Notes From the Urban Homestead 6-9-10
What’s in the ground:
Now is the time to take a good look at your plants in the garden and check their growth. Every gardener should take a walk through the garden at least once a week, but now it is even more important. If you have broccoli that still has not headed up, or you have tomatoes that are growing leafy vegetation like crazy, two things should be looked at. The first is that you may actually have too much nitrogen in your soil. Try amending it with more carbon, like leaf mulch or wood chips, or add calcium to balance the PH. The other thing to do is prune or sucker your plants. If you prune those excess broccoli leaves off, more energy will go to the heads. When you sucker, mostly on tomatoes, you want to cut off those little stems that are growing off your bigger stems. This way you will concentrate more growing power to your existing stems. Just be careful when you do this. Make sure you cleanly clip the stem as close to the main stem as possible. Also, to stop the risk of disease don’t do it on a wet plant or if it’s about to rain. Other than that, happy gardening and I hope you get some hearty, beautiful crops.

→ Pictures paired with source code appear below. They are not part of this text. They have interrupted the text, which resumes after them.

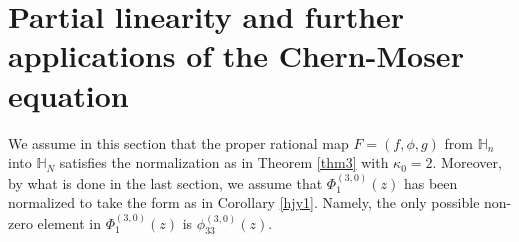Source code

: \documentclass[12pt]{article}
\numberwithin{equation}{section}
\def\BB{{\mathbb B}}
\def\CC{{\mathbb C}}
\def\HH{{\mathbb H}}
\begin{document}



\section{ Partial linearity and further applications
of the Chern-Moser equation}
We  assume in this section that
the proper rational  map $F=(f,\phi,g)$ from ${\HH}_n$ into
${\HH}_{N}$ satisfies the normalization as in Theorem \ref{thm3}
with $\kappa_0=2$. Moreover, by what is done in the last section, we
assume that $\Phi^{(3,0)}_1(z)$ has been normalized to take the form
as in Corollary \ref{hjy1}. Namely, the only possible non-zero
element in $\Phi^{(3,0)}_1(z) $ is $\phi_{33}^{(3,0)}(z) $.
\end{document}
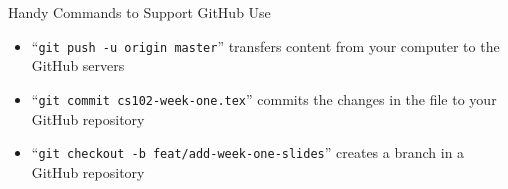 \documentclass[14pt,aspectratio=169]{beamer}
\begin{document}
%
\begin{frame}{Handy Commands to Support GitHub Use}
  \begin{itemize}
    \item ``{\tt git push -u origin master}'' transfers content from your computer
      to the GitHub servers
    \item ``{\tt git commit cs102-week-one.tex}'' commits the changes in the
      file to your GitHub repository
    \item ``{\tt git checkout -b feat/add-week-one-slides}'' creates a branch in
      a GitHub repository
  \end{itemize}
\end{frame}
\end{document}
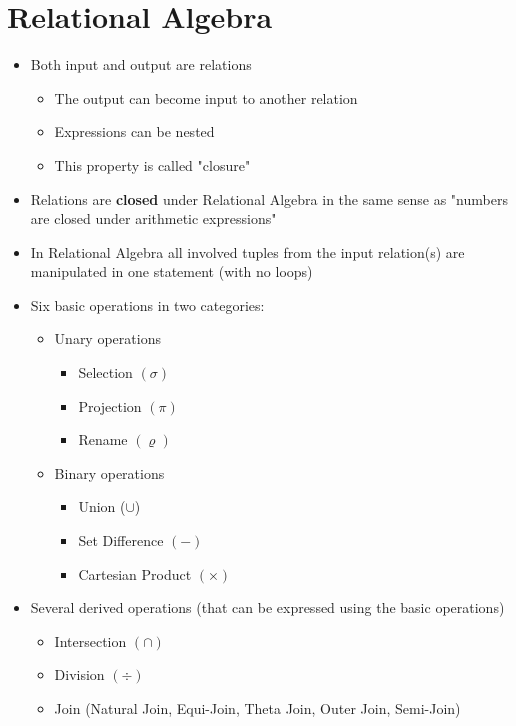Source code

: \documentclass{article}[18pt]
\begin{document}
\section{Relational Algebra}
\begin{itemize}
	\item Both input and output are relations
	\begin{itemize}
		\item The output can become input to another relation
		\item Expressions can be nested
		\item This property is called "closure"
	\end{itemize}
	\item Relations are \textbf{closed} under Relational Algebra in the same sense as "numbers are closed under arithmetic expressions"
	\item In Relational Algebra all involved tuples from the input relation(s) are manipulated in one statement (with no loops)
\end{itemize}
\begin{itemize}
	\item Six basic operations in two categories:
	\begin{itemize}
		\item Unary operations
		\begin{itemize}
			\item Selection $(\sigma)$
			\item Projection $(\pi)$
			\item Rename $(\varrho)$
		\end{itemize}
		\item Binary operations
		\begin{itemize}
			\item Union ($\cup$)
			\item Set Difference $(-)$
			\item Cartesian Product $(\times)$
		\end{itemize}
	\end{itemize}
	\item Several derived operations (that can be expressed using the basic operations)
	\begin{itemize}
		\item Intersection $(\cap)$
		\item Division $(\div)$
		\item Join (Natural Join, Equi-Join, Theta Join, Outer Join, Semi-Join)
	\end{itemize}
\end{itemize}
\end{document}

What’s going on in sustainability:
I actually don’t have much to write about this week. The youth coop is going great, the kids are delivering with their new bike trailers and we are looking to solve our water problem with a very innovative partnership which I’ll write about another time. For today I just want to ask a question.

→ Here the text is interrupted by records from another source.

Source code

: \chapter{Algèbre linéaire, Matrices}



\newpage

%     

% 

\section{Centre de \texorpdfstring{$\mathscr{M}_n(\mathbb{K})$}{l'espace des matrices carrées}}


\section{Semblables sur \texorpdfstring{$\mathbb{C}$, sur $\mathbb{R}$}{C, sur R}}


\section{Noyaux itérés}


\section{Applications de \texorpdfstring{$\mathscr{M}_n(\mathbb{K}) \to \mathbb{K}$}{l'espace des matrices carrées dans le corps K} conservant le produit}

While talking to a fellow urban farmer, we got on the topic of profitable urban farms. After a lot of considerations, he made the great point that we have an inflated profit because we rely heavily on volunteer labor to produce. We then started to think of other types of farms and found comparisons. Agribusiness uses exploited, many times immigrant labor. Family farms often use child labor. And while using volunteers or kids from your family is not evil like paying migrants a penance, although not all people who run family or non-profit farms are shining examples of good human beings, it still falsely supports the industry.

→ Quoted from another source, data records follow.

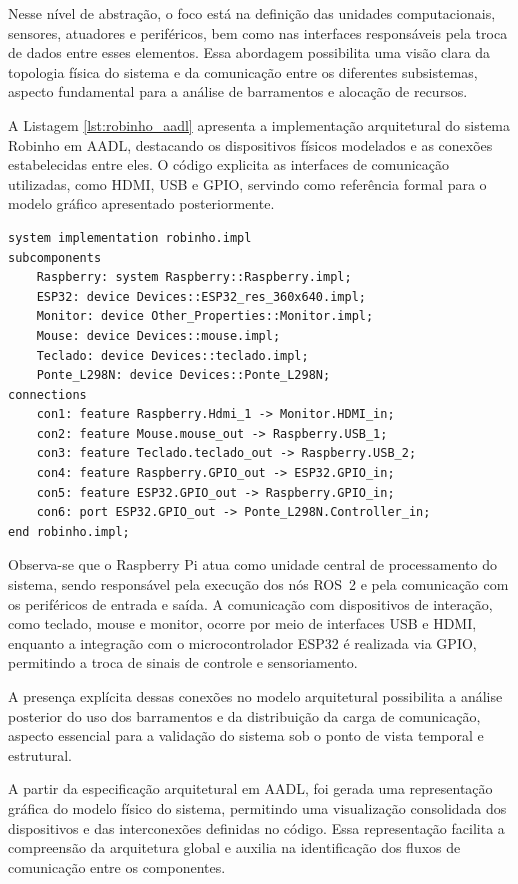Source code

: Nesse nível de abstração, o foco está na definição das unidades computacionais, sensores, atuadores e periféricos, bem como nas interfaces responsáveis pela troca de dados entre esses elementos. Essa abordagem possibilita uma visão clara da topologia física do sistema e da comunicação entre os diferentes subsistemas, aspecto fundamental para a análise de barramentos e alocação de recursos.

A Listagem \ref{lst:robinho_aadl} apresenta a implementação arquitetural do sistema Robinho em AADL, destacando os dispositivos físicos modelados e as conexões estabelecidas entre eles. O código explicita as interfaces de comunicação utilizadas, como HDMI, USB e GPIO, servindo como referência formal para o modelo gráfico apresentado posteriormente.


\begin{lstlisting}[caption={Especificação arquitetural do sistema Robinho em AADL}, label={lst:robinho_aadl}]
system implementation robinho.impl
subcomponents
    Raspberry: system Raspberry::Raspberry.impl;
    ESP32: device Devices::ESP32_res_360x640.impl;
    Monitor: device Other_Properties::Monitor.impl;
    Mouse: device Devices::mouse.impl;
    Teclado: device Devices::teclado.impl;
    Ponte_L298N: device Devices::Ponte_L298N;
connections
    con1: feature Raspberry.Hdmi_1 -> Monitor.HDMI_in;
    con2: feature Mouse.mouse_out -> Raspberry.USB_1;
    con3: feature Teclado.teclado_out -> Raspberry.USB_2;
    con4: feature Raspberry.GPIO_out -> ESP32.GPIO_in;
    con5: feature ESP32.GPIO_out -> Raspberry.GPIO_in;
    con6: port ESP32.GPIO_out -> Ponte_L298N.Controller_in;
end robinho.impl;
\end{lstlisting}
    
Observa-se que o Raspberry Pi atua como unidade central de processamento do sistema, sendo responsável pela execução dos nós ROS~2 e pela comunicação com os periféricos de entrada e saída. A comunicação com dispositivos de interação, como teclado, mouse e monitor, ocorre por meio de interfaces USB e HDMI, enquanto a integração com o microcontrolador ESP32 é realizada via GPIO, permitindo a troca de sinais de controle e sensoriamento.

A presença explícita dessas conexões no modelo arquitetural possibilita a análise posterior do uso dos barramentos e da distribuição da carga de comunicação, aspecto essencial para a validação do sistema sob o ponto de vista temporal e estrutural.

A partir da especificação arquitetural em AADL, foi gerada uma representação gráfica do modelo físico do sistema, permitindo uma visualização consolidada dos dispositivos e das interconexões definidas no código. Essa representação facilita a compreensão da arquitetura global e auxilia na identificação dos fluxos de comunicação entre os componentes.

So how do we get to the point where we can make farming equitable for all producers? Today I just read an article that makes the point that farming has never been profitable for all involved, that it’s not a sustainable to make a living off the earth. But if we can’t do that, then how can we make a living, by not living on it but just raping it as our industrial model is doing now?
I wish I knew the answer, maybe I’ll find it in this coop model with the kids, but time will tell. Until then, this is the note from the Urban Homestead.